Zynga’s mobile games have stabilized slightly and showing some improvement. The improvement is mainly contributed by the improved ranking of Ayakashi: Ghost Guild on iPhone. The game reached the ranking of 79 after falling below the top 500.
If Zynga wants its games to play increase revenue, it requires a large number of people who still believe online gaming is an attractive way of entertainment. Facebook Inc (NASDAQ:FB) at present is the top contributor of Zynga’s revenue. It draws over 90 percent of its revenue from Facebook. Zynga is, however, making efforts to diversify from Facebook. Zynga contributes 12 percent of Facebook revenues..

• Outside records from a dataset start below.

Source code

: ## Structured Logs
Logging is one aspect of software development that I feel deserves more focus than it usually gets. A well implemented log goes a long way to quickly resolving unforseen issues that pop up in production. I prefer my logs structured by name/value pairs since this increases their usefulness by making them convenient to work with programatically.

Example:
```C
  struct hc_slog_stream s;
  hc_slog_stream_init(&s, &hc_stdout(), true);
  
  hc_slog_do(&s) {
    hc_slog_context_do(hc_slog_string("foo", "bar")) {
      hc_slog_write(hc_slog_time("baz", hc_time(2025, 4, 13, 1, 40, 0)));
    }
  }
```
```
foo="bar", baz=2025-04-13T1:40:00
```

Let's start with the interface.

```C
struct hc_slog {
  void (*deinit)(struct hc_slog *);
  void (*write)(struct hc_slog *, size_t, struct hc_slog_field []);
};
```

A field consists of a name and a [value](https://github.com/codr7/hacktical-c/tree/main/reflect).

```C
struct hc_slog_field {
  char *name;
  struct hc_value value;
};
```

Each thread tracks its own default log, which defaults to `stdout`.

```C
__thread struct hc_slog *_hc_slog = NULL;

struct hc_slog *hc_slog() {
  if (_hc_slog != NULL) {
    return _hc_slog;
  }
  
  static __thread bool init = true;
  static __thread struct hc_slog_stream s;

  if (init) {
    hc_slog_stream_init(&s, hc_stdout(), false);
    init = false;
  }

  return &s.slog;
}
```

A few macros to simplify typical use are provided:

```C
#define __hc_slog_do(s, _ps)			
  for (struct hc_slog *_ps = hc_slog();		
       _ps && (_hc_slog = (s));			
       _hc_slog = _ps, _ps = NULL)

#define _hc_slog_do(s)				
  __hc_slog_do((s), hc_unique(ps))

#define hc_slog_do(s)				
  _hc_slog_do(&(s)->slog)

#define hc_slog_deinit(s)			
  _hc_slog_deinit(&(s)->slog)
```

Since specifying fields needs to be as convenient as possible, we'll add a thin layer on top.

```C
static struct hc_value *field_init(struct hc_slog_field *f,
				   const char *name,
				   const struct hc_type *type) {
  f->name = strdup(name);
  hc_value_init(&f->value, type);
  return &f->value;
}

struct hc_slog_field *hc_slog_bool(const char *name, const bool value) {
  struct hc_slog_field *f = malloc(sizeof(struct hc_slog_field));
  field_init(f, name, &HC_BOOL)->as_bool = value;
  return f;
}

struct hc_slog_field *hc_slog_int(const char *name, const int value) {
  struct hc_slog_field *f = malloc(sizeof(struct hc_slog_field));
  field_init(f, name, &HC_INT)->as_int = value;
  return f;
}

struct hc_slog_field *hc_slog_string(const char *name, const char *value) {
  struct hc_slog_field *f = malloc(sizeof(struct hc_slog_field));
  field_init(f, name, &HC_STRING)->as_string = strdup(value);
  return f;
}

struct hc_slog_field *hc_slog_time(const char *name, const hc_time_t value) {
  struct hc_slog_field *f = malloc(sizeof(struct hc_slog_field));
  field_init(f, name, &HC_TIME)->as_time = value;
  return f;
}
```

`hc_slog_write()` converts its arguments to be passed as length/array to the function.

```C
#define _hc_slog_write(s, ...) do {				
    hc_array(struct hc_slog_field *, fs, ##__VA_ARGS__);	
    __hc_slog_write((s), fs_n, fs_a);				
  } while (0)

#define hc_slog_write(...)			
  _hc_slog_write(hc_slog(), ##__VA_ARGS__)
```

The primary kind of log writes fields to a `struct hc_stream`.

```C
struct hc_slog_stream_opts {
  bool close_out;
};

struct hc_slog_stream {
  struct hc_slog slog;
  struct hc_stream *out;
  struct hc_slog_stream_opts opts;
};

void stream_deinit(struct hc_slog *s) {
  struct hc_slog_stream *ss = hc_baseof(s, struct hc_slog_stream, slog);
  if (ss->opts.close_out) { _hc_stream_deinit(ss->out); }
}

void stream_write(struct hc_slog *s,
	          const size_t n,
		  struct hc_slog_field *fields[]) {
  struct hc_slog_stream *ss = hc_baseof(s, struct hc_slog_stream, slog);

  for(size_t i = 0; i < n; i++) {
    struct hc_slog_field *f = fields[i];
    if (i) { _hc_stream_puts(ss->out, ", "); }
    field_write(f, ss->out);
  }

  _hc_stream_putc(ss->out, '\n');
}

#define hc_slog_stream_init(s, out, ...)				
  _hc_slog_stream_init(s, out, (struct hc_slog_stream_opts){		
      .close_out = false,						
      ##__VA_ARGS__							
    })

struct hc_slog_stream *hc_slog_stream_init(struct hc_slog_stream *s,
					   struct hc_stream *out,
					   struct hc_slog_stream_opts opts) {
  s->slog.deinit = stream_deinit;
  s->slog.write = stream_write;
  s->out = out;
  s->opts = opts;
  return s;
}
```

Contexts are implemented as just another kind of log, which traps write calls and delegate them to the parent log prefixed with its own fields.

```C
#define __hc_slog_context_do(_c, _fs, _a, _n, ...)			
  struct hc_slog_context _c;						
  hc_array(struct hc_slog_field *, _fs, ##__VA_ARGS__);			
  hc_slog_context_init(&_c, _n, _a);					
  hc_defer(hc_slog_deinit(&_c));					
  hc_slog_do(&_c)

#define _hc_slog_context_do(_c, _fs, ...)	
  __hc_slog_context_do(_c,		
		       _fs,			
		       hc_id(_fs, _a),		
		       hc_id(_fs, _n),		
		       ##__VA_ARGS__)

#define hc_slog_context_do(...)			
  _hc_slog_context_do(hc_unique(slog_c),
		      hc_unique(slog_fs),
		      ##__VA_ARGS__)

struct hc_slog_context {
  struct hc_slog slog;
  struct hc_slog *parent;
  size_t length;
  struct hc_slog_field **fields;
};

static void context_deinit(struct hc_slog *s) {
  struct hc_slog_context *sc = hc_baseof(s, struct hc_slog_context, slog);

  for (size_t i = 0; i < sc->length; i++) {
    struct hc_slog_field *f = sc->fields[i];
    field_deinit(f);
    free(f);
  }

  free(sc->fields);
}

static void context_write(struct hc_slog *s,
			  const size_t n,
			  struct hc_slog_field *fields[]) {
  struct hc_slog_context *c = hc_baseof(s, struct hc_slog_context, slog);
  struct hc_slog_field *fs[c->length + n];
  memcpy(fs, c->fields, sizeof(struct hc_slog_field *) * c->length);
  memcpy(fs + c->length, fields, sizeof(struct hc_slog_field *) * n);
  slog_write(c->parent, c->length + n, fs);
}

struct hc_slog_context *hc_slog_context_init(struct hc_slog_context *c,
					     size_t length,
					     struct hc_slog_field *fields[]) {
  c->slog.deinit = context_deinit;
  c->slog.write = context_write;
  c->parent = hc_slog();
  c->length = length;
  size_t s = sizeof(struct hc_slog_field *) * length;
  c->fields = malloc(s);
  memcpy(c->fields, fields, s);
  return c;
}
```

Zynga has levelled up its expenditure in marketing and promoting its games to potential users online. There are chances that growth in key metrics of Zynga is due to increased spending and it can decline with lowering these expenditures. This indicates a business where operating leverage is less than expected and lower profits can be expected.
AAs of now, Zynga Inc (NASDAQ:ZNGA) is growing, mainly by hiring more employees and improving the complexity of its operations. The company should sale smoothly during this growth period, but if it fails, the report believes the company “will face multitude of negative outcomes including unproductive hiring, service outages, and customer service issues.”